This is really a love story. Not about antique technology, but about a wild period of jaw-dropping creativity that was the golden era of the bipolar transistor. The almost magical properties of the BJT and the diverse set of problems it was called on to solve are nothing short of astonishing: a DAC that automatically corrects for transistor sizing, an LDO loop invariant to PVT, a multiplier made from one transistor, and an equation for synthesizing…well, almost anything. No, this is not just nostalgia. It is a lesson in creative thinking. It is a blueprint for the next golden era of circuit magic.
Biography:
Chris Mangelsdorf (S'77 - M'84) received a B.S. in physics, magna cum laude, from Davidson College, Davidson, NC in 1977. In 1980 and 1984, he received the M.S. and Ph.D. degrees in electrical engineering at M.I.T. where he held the first Analog Devices Fellowship. He has been associated with Analog Devices since summer employment in 1980 and has been a Fellow of Analog Devices since 1998. From 1996 to 2013, Dr.

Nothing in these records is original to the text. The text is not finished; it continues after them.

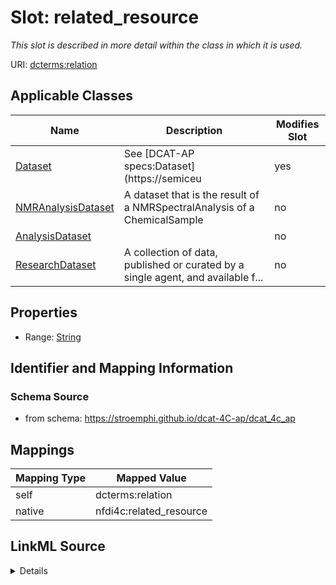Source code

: 

# Slot: related_resource


_This slot is described in more detail within the class in which it is used._





URI: [dcterms:relation](http://purl.org/dc/terms/relation)



<!-- no inheritance hierarchy -->





## Applicable Classes

| Name | Description | Modifies Slot |
| --- | --- | --- |
| [Dataset](Dataset.md) | See [DCAT-AP specs:Dataset](https://semiceu |  yes  |
| [NMRAnalysisDataset](NMRAnalysisDataset.md) | A dataset that is the result of a NMRSpectralAnalysis of a ChemicalSample |  no  |
| [AnalysisDataset](AnalysisDataset.md) |  |  no  |
| [ResearchDataset](ResearchDataset.md) | A collection of data, published or curated by a single agent, and available f... |  no  |







## Properties

* Range: [String](String.md)





## Identifier and Mapping Information







### Schema Source


* from schema: https://stroemphi.github.io/dcat-4C-ap/dcat_4c_ap




## Mappings

| Mapping Type | Mapped Value |
| ---  | ---  |
| self | dcterms:relation |
| native | nfdi4c:related_resource |




## LinkML Source

<details>
```yaml
name: related_resource
description: This slot is described in more detail within the class in which it is
  used.
from_schema: https://stroemphi.github.io/dcat-4C-ap/dcat_4c_ap
rank: 1000
slot_uri: dcterms:relation
alias: related_resource
domain_of:
- Dataset
range: string

```
</details>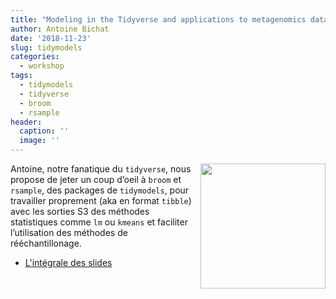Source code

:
 ```yaml
---
title: "Modeling in the Tidyverse and applications to metagenomics data"
author: Antoine Bichat
date: '2018-11-23'
slug: tidymodels
categories:
  - workshop
tags: 
  - tidymodels
  - tidyverse
  - broom
  - rsample
header:
  caption: ''
  image: ''
---
```


<img src="https://raw.githubusercontent.com/tidymodels/tidymodels/master/tidymodels_hex.png" align="right" width="200"/>

Antoine, notre fanatique du `tidyverse`, nous propose de jeter un coup d’oeil à `broom` et `rsample`, des packages de `tidymodels`, pour travailler proprement (aka en format `tibble`) avec les sorties S3 des méthodes statistiques comme `lm` ou `kmeans` et faciliter l’utilisation des méthodes de rééchantillonage.

- [L'intégrale des slides](https://abichat.github.io/Slides/Modeling/Modeling.html)

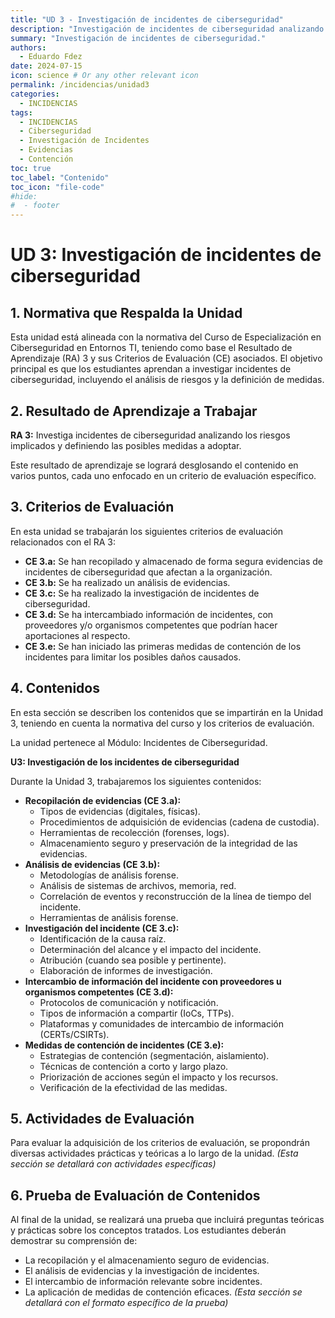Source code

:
 ```yaml
---
title: "UD 3 - Investigación de incidentes de ciberseguridad"
description: "Investigación de incidentes de ciberseguridad analizando los riesgos implicados y definiendo las posibles medidas a adoptar."
summary: "Investigación de incidentes de ciberseguridad."
authors:
  - Eduardo Fdez
date: 2024-07-15
icon: science # Or any other relevant icon
permalink: /incidencias/unidad3
categories:
  - INCIDENCIAS
tags:
  - INCIDENCIAS
  - Ciberseguridad
  - Investigación de Incidentes
  - Evidencias
  - Contención
toc: true
toc_label: "Contenido"
toc_icon: "file-code"
#hide:
#  - footer
---
```


# UD 3: Investigación de incidentes de ciberseguridad

## 1. Normativa que Respalda la Unidad
Esta unidad está alineada con la normativa del Curso de Especialización en Ciberseguridad en Entornos TI, teniendo como base el Resultado de Aprendizaje (RA) 3 y sus Criterios de Evaluación (CE) asociados. El objetivo principal es que los estudiantes aprendan a investigar incidentes de ciberseguridad, incluyendo el análisis de riesgos y la definición de medidas.

## 2. Resultado de Aprendizaje a Trabajar
**RA 3:** Investiga incidentes de ciberseguridad analizando los riesgos implicados y definiendo las posibles medidas a adoptar.

Este resultado de aprendizaje se logrará desglosando el contenido en varios puntos, cada uno enfocado en un criterio de evaluación específico.

## 3. Criterios de Evaluación
En esta unidad se trabajarán los siguientes criterios de evaluación relacionados con el RA 3:

*   **CE 3.a:** Se han recopilado y almacenado de forma segura evidencias de incidentes de ciberseguridad que afectan a la organización.
*   **CE 3.b:** Se ha realizado un análisis de evidencias.
*   **CE 3.c:** Se ha realizado la investigación de incidentes de ciberseguridad.
*   **CE 3.d:** Se ha intercambiado información de incidentes, con proveedores y/o organismos competentes que podrían hacer aportaciones al respecto.
*   **CE 3.e:** Se han iniciado las primeras medidas de contención de los incidentes para limitar los posibles daños causados.

## 4. Contenidos
En esta sección se describen los contenidos que se impartirán en la Unidad 3, teniendo en cuenta la normativa del curso y los criterios de evaluación.

La unidad pertenece al Módulo: Incidentes de Ciberseguridad.

**U3: Investigación de los incidentes de ciberseguridad**

Durante la Unidad 3, trabajaremos los siguientes contenidos:

*   **Recopilación de evidencias (CE 3.a):**
    *   Tipos de evidencias (digitales, físicas).
    *   Procedimientos de adquisición de evidencias (cadena de custodia).
    *   Herramientas de recolección (forenses, logs).
    *   Almacenamiento seguro y preservación de la integridad de las evidencias.
*   **Análisis de evidencias (CE 3.b):**
    *   Metodologías de análisis forense.
    *   Análisis de sistemas de archivos, memoria, red.
    *   Correlación de eventos y reconstrucción de la línea de tiempo del incidente.
    *   Herramientas de análisis forense.
*   **Investigación del incidente (CE 3.c):**
    *   Identificación de la causa raíz.
    *   Determinación del alcance y el impacto del incidente.
    *   Atribución (cuando sea posible y pertinente).
    *   Elaboración de informes de investigación.
*   **Intercambio de información del incidente con proveedores u organismos competentes (CE 3.d):**
    *   Protocolos de comunicación y notificación.
    *   Tipos de información a compartir (IoCs, TTPs).
    *   Plataformas y comunidades de intercambio de información (CERTs/CSIRTs).
*   **Medidas de contención de incidentes (CE 3.e):**
    *   Estrategias de contención (segmentación, aislamiento).
    *   Técnicas de contención a corto y largo plazo.
    *   Priorización de acciones según el impacto y los recursos.
    *   Verificación de la efectividad de las medidas.

## 5. Actividades de Evaluación
Para evaluar la adquisición de los criterios de evaluación, se propondrán diversas actividades prácticas y teóricas a lo largo de la unidad.
*(Esta sección se detallará con actividades específicas)*

## 6. Prueba de Evaluación de Contenidos
Al final de la unidad, se realizará una prueba que incluirá preguntas teóricas y prácticas sobre los conceptos tratados. Los estudiantes deberán demostrar su comprensión de:
*   La recopilación y el almacenamiento seguro de evidencias.
*   El análisis de evidencias y la investigación de incidentes.
*   El intercambio de información relevante sobre incidentes.
*   La aplicación de medidas de contención eficaces.
*(Esta sección se detallará con el formato específico de la prueba)*
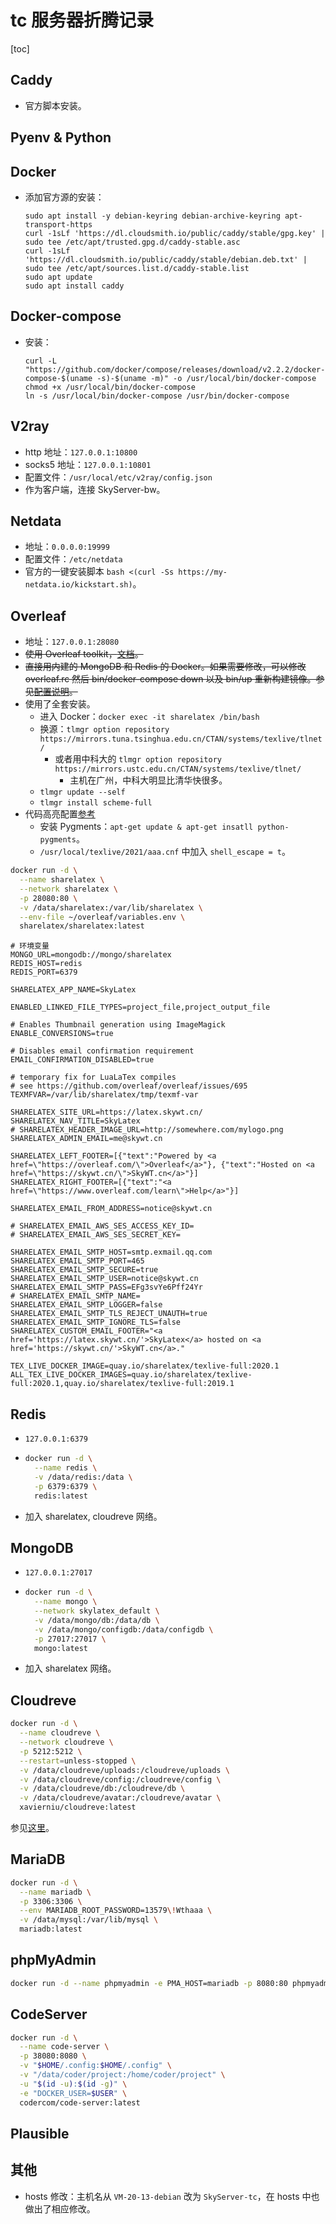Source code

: # tc 服务器折腾记录

[toc]

## Caddy

- 官方脚本安装。

## Pyenv & Python



## Docker

- 添加官方源的安装：

  ```
  sudo apt install -y debian-keyring debian-archive-keyring apt-transport-https
  curl -1sLf 'https://dl.cloudsmith.io/public/caddy/stable/gpg.key' | sudo tee /etc/apt/trusted.gpg.d/caddy-stable.asc
  curl -1sLf 'https://dl.cloudsmith.io/public/caddy/stable/debian.deb.txt' | sudo tee /etc/apt/sources.list.d/caddy-stable.list
  sudo apt update
  sudo apt install caddy
  ```

## Docker-compose

- 安装：

  ```
  curl -L "https://github.com/docker/compose/releases/download/v2.2.2/docker-compose-$(uname -s)-$(uname -m)" -o /usr/local/bin/docker-compose
  chmod +x /usr/local/bin/docker-compose
  ln -s /usr/local/bin/docker-compose /usr/bin/docker-compose
  ```

## V2ray

- http 地址：`127.0.0.1:10800`
- socks5 地址：`127.0.0.1:10801`
- 配置文件：`/usr/local/etc/v2ray/config.json`
- 作为客户端，连接 SkyServer-bw。

## Netdata

- 地址：`0.0.0.0:19999`
- 配置文件：`/etc/netdata`
- 官方的一键安装脚本 `bash <(curl -Ss https://my-netdata.io/kickstart.sh)`。

## Overleaf

- 地址：`127.0.0.1:28080`
- ~~使用 Overleaf toolkit，[文档](https://github.com/overleaf/toolkit/blob/master/doc/quick-start-guide.md)。~~
- ~~直接用内建的 MongoDB 和 Redis 的 Docker。如果需要修改，可以修改 overleaf.rc 然后 bin/docker-compose down 以及 bin/up 重新构建镜像。参见[配置说明](https://github.com/overleaf/toolkit/blob/master/doc/overleaf-rc.md)。~~
- 使用了全套安装。
  - 进入 Docker：`docker exec -it sharelatex /bin/bash`
  - 换源：`tlmgr option repository https://mirrors.tuna.tsinghua.edu.cn/CTAN/systems/texlive/tlnet/`
    - 或者用中科大的 `tlmgr option repository https://mirrors.ustc.edu.cn/CTAN/systems/texlive/tlnet/`
      - 主机在广州，中科大明显比清华快很多。
  - `tlmgr update --self`
  - `tlmgr install scheme-full`
- 代码高亮配置[参考](https://www.overleaf.com/learn/latex/Code_Highlighting_with_minted#Reference_guide)
  - 安装 Pygments：`apt-get update & apt-get insatll python-pygments`。
  - `/usr/local/texlive/2021/aaa.cnf` 中加入 `shell_escape = t`。

```sh
docker run -d \
  --name sharelatex \
  --network sharelatex \
  -p 28080:80 \
  -v /data/sharelatex:/var/lib/sharelatex \
  --env-file ~/overleaf/variables.env \
  sharelatex/sharelatex:latest
```



```
# 环境变量
MONGO_URL=mongodb://mongo/sharelatex
REDIS_HOST=redis
REDIS_PORT=6379

SHARELATEX_APP_NAME=SkyLatex

ENABLED_LINKED_FILE_TYPES=project_file,project_output_file

# Enables Thumbnail generation using ImageMagick
ENABLE_CONVERSIONS=true

# Disables email confirmation requirement
EMAIL_CONFIRMATION_DISABLED=true

# temporary fix for LuaLaTex compiles
# see https://github.com/overleaf/overleaf/issues/695
TEXMFVAR=/var/lib/sharelatex/tmp/texmf-var

SHARELATEX_SITE_URL=https://latex.skywt.cn/
SHARELATEX_NAV_TITLE=SkyLatex
# SHARELATEX_HEADER_IMAGE_URL=http://somewhere.com/mylogo.png
SHARELATEX_ADMIN_EMAIL=me@skywt.cn

SHARELATEX_LEFT_FOOTER=[{"text":"Powered by <a href=\"https://overleaf.com/\">Overleaf</a>"}, {"text":"Hosted on <a href=\"https://skywt.cn/\">SkyWT.cn</a>"}]
SHARELATEX_RIGHT_FOOTER=[{"text":"<a href=\"https://www.overleaf.com/learn\">Help</a>"}]

SHARELATEX_EMAIL_FROM_ADDRESS=notice@skywt.cn

# SHARELATEX_EMAIL_AWS_SES_ACCESS_KEY_ID=
# SHARELATEX_EMAIL_AWS_SES_SECRET_KEY=

SHARELATEX_EMAIL_SMTP_HOST=smtp.exmail.qq.com
SHARELATEX_EMAIL_SMTP_PORT=465
SHARELATEX_EMAIL_SMTP_SECURE=true
SHARELATEX_EMAIL_SMTP_USER=notice@skywt.cn
SHARELATEX_EMAIL_SMTP_PASS=EFg3svYe6Pff24Yr
# SHARELATEX_EMAIL_SMTP_NAME=
SHARELATEX_EMAIL_SMTP_LOGGER=false
SHARELATEX_EMAIL_SMTP_TLS_REJECT_UNAUTH=true
SHARELATEX_EMAIL_SMTP_IGNORE_TLS=false
SHARELATEX_CUSTOM_EMAIL_FOOTER="<a href='https://latex.skywt.cn/'>SkyLatex</a> hosted on <a href='https://skywt.cn/'>SkyWT.cn</a>."

TEX_LIVE_DOCKER_IMAGE=quay.io/sharelatex/texlive-full:2020.1
ALL_TEX_LIVE_DOCKER_IMAGES=quay.io/sharelatex/texlive-full:2020.1,quay.io/sharelatex/texlive-full:2019.1
```

## Redis

- `127.0.0.1:6379`

- ```sh
  docker run -d \
    --name redis \
    -v /data/redis:/data \
    -p 6379:6379 \
    redis:latest
  ```

- 加入 sharelatex, cloudreve 网络。

## MongoDB

- `127.0.0.1:27017`

- ```sh
  docker run -d \
    --name mongo \
    --network skylatex_default \
    -v /data/mongo/db:/data/db \
    -v /data/mongo/configdb:/data/configdb \
    -p 27017:27017 \
    mongo:latest
  ```

- 加入 sharelatex 网络。

## Cloudreve

```sh
docker run -d \
  --name cloudreve \
  --network cloudreve \
  -p 5212:5212 \
  --restart=unless-stopped \
  -v /data/cloudreve/uploads:/cloudreve/uploads \
  -v /data/cloudreve/config:/cloudreve/config \
  -v /data/cloudreve/db:/cloudreve/db \
  -v /data/cloudreve/avatar:/cloudreve/avatar \
  xavierniu/cloudreve:latest
```

参见[这里](https://hub.docker.com/r/xavierniu/cloudreve)。

## MariaDB

```sh
docker run -d \
  --name mariadb \
  -p 3306:3306 \
  --env MARIADB_ROOT_PASSWORD=13579\!Wthaaa \
  -v /data/mysql:/var/lib/mysql \
  mariadb:latest
```

## phpMyAdmin

```sh
docker run -d --name phpmyadmin -e PMA_HOST=mariadb -p 8080:80 phpmyadmin/phpmyadmin:latest
```

## CodeServer

```sh
docker run -d \
  --name code-server \
  -p 38080:8080 \
  -v "$HOME/.config:$HOME/.config" \
  -v "/data/coder/project:/home/coder/project" \
  -u "$(id -u):$(id -g)" \
  -e "DOCKER_USER=$USER" \
  codercom/code-server:latest
```

## Plausible #



## 其他

- hosts 修改：主机名从 `VM-20-13-debian` 改为 `SkyServer-tc`，在 hosts 中也做出了相应修改。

Mangelsdorf worked in Tokyo, running the Analog Devices Tokyo Design Center and then adding responsibility for the Shanghai and Beijing Design Centers with the title of Asia Technical Director. In 2013, he moved to the Analog Devices San Diego office, where he was engaged in the development of high-speed A/D converters. As of September 2020, Chris has retired from Analog Devices and is now an independent consultant and author of the “Shop Talk” column in Solid-State Circuits Magazine. Dr. Mangelsdorf is a member of Phi Beta Kappa and Sigma Pi Sigma (physics) and has served on both the ISSCC Program Committee and the AdCom for the IEEE Solid-State Circuits Society. He holds 18 patents and has won the ISSCC Best Evening Session Award 10 times.